I was in the IB program in high school, and for my Extended Essay, I crafted a 17 page treatise on visual/artistic elements of Psycho, Night of the Living Dead, and The Texas Chain Saw Massacre, drawing heavily from Muir's book, as well as an IFC documentary titled The American Nightmare.
Studying horror films, and especially with keeping a list of them, requires some guidelines on what qualifies for the list and what doesn't. Muir's book includes non-traditional horror titles, such as A Clockwork Orange and Deliverance. At first, I just took his word for it, but I have a solid defense worked up.
A Clockwork Orange is so broad that it's tough to define. Our victims and antagonists swap roles at some point. What ties them together is the cruelty of the film, but that doesn't make it a horror picture by itself. But ACO does serve the definition of "horrify."
The difference beween terror and horror is that terror is the fear that something will occur, while horror is a reaction to something that has occured. ACO horrifies not by putting a character at stake, but by putting morality on the line. The plot of the film is a play that sets up the treatment Alex receives, which robs him of his ability to make immoral choices. This kind of Christian tyranny is a dystopia that threatens us more deeply than our bodies. That can horrify an audience.

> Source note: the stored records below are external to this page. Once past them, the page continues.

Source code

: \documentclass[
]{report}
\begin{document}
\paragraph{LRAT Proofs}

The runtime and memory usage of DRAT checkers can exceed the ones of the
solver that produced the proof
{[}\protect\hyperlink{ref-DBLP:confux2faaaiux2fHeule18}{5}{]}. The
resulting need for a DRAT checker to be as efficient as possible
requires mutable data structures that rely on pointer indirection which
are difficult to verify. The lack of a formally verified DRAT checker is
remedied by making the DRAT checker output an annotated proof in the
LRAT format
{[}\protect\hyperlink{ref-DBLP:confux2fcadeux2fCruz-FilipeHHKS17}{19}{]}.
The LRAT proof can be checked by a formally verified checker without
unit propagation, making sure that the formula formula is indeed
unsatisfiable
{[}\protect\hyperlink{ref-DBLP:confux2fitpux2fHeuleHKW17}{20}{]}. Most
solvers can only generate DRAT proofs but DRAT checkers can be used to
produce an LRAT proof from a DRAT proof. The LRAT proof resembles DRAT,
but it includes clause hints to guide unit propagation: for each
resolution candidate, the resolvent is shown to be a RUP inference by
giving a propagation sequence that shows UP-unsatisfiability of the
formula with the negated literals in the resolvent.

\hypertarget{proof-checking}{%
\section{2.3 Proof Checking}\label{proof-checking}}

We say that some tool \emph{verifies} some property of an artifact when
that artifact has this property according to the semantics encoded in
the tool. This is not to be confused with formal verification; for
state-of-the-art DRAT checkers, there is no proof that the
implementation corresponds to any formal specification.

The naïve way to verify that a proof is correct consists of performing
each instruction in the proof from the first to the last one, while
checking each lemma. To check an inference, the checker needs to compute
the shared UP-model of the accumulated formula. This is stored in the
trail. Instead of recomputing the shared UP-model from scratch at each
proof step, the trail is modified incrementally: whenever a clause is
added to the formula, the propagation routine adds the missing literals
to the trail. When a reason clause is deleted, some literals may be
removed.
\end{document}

Boorman's Deliverance will never be found in the horror aisle of a rental store. It's a drama and an action/adventure film. One thing I love about Deliverance is the relationships between the main characters. In the opening voiceovers, it's easy to believe that these men are real-life best buds. This makes them remarkably human, by movie standards, and extra vulnerable. They are not action heroes. This is essential.
Contrasting with the protagonists are the hillbilly antagonists. These characters are not regular villains of the drama and action genres. They are monstrous, no far cry from the inbreds in the Deliverance-inspired Wrong Turn or Aja's remake of Craven's The Hills Have Eyes. They are monstrous because they are not human like the protagonists. The villains are unreasonable and vicious, and totally unsympathetic. Consider an action villain who is motivated by money or power. That's a sympathetic vision. You can always root for Darth Vader, who makes villainy cool, but the adversaries in Deliverance are savage and unpredictable. You can't relate to it, so you recoil from it.
This is important to understand my take on two films: Zodiac, which didn't make my list, and The Passion of the Christ, which did.
Fincher's 2007 film about the Zodiac murders promised to be a pretty scary ride, but viewing it again, I realized that this isn't a film about a murderer. It's really about the protagonists. The murders are almost incidental, like a natural disaster. These men never actually come into conflict with the horrific element. Instead, we're treated to something like All The President's Men, which is not really about President Nixon, nor is Zodiac really about the Zodiac killer.
Gibson's The Passion of the Christ begins in media res, which totally limits it, in my opinion. I saw the film as a companion to the Biblical account of the execution of Christ, but it doesn't stand on its own, because it depends on a knowledge of scripture to be relevent. Furthermore, Gibson's film is horrifically gruesome, right on par with the most violent offerings (offings?) in the horror canon. I submit that the motive behind the film is to horrify, as a means to cultivate sympathy, yes, but by way of sickening the viewer. The Passion is certainly an exploitation film as well, building its audience by exploiting a religious conscience, regardless of the stand-alone merit of the presentation.